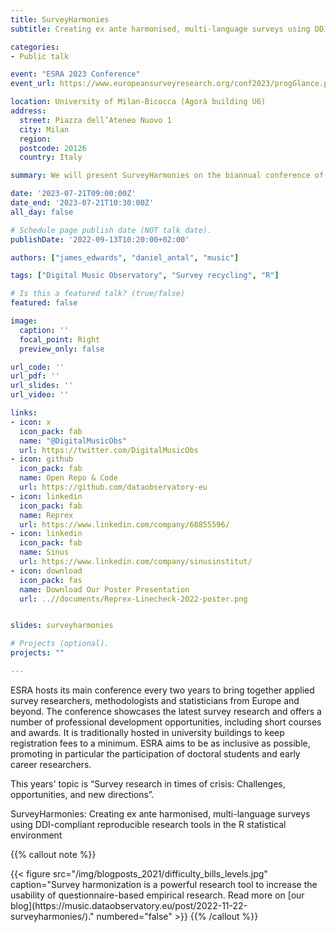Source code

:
 ```yaml
---
title: SurveyHarmonies
subtitle: Creating ex ante harmonised, multi-language surveys using DDI-compliant reproducible research tools in the R statistical environment

categories:
- Public talk

event: "ESRA 2023 Conference"
event_url: https://www.europeansurveyresearch.org/conf2023/progGlance.php?sess=117#712

location: University of Milan-Bicocca (Agorà building U6)
address:
  street: Piazza dell’Ateneo Nuovo 1
  city: Milan
  region: 
  postcode: 20126
  country: Italy

summary: We will present SurveyHarmonies on the biannual conference of the European Survey Research Association, which brings together applied survey researchers, methodologists and statisticians from Europe and beyond. 

date: '2023-07-21T09:00:00Z'
date_end: '2023-07-21T10:30:00Z'
all_day: false

# Schedule page publish date (NOT talk date).
publishDate: '2022-09-13T10:20:00+02:00'

authors: ["james_edwards", "daniel_antal", "music"]

tags: ["Digital Music Observatory", "Survey recycling", "R"]

# Is this a featured talk? (true/false)
featured: false

image:
  caption: ''
  focal_point: Right
  preview_only: false

url_code: ''
url_pdf: ''
url_slides: ''
url_video: ''

links:
- icon: x
  icon_pack: fab
  name: "@DigitalMusicObs"
  url: https://twitter.com/DigitalMusicObs
- icon: github
  icon_pack: fab
  name: Open Repo & Code
  url: https://github.com/dataobservatory-eu
- icon: linkedin
  icon_pack: fab
  name: Reprex
  url: https://www.linkedin.com/company/68855596/
- icon: linkedin
  icon_pack: fab
  name: Sinus
  url: https://www.linkedin.com/company/sinusinstitut/
- icon: download
  icon_pack: fas
  name: Download Our Poster Presentation
  url: ..//documents/Reprex-Linecheck-2022-poster.png


slides: surveyharmonies

# Projects (optional).
projects: ""

---
```


ESRA hosts its main conference every two years to bring together applied survey researchers, methodologists and statisticians from Europe and beyond. The conference showcases the latest survey research and offers a number of professional development opportunities, including short courses and awards. It is traditionally hosted in university buildings to keep registration fees to a minimum. ESRA aims to be as inclusive as possible, promoting in particular the participation of doctoral students and early career researchers.

This years' topic is “Survey research in times of crisis: Challenges, opportunities, and new directions”.

SurveyHarmonies: Creating ex ante harmonised, multi-language surveys using DDI-compliant reproducible research tools in the R statistical environment


{{% callout note %}}
<td style="text-align: center;">{{< figure src="/img/blogposts_2021/difficulty_bills_levels.jpg" caption="Survey harmonization is a powerful research tool to increase the usability of questionnaire-based empirical research. Read more on [our blog](https://music.dataobservatory.eu/post/2022-11-22-surveyharmonies/)." numbered="false" >}}</td>
{{% /callout %}}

• • • • •

**THE PROBLEM**
Every line of the data that includes the word "dataobservatory" should be copied.

**SOLUTION FOR THIS TASK**
  url: https://github.com/dataobservatory-eu
<td style="text-align: center;">{{< figure src="/img/blogposts_2021/difficulty_bills_levels.jpg" caption="Survey harmonization is a powerful research tool to increase the usability of questionnaire-based empirical research. Read more on [our blog](https://music.dataobservatory.eu/post/2022-11-22-surveyharmonies/)." numbered="false" >}}</td>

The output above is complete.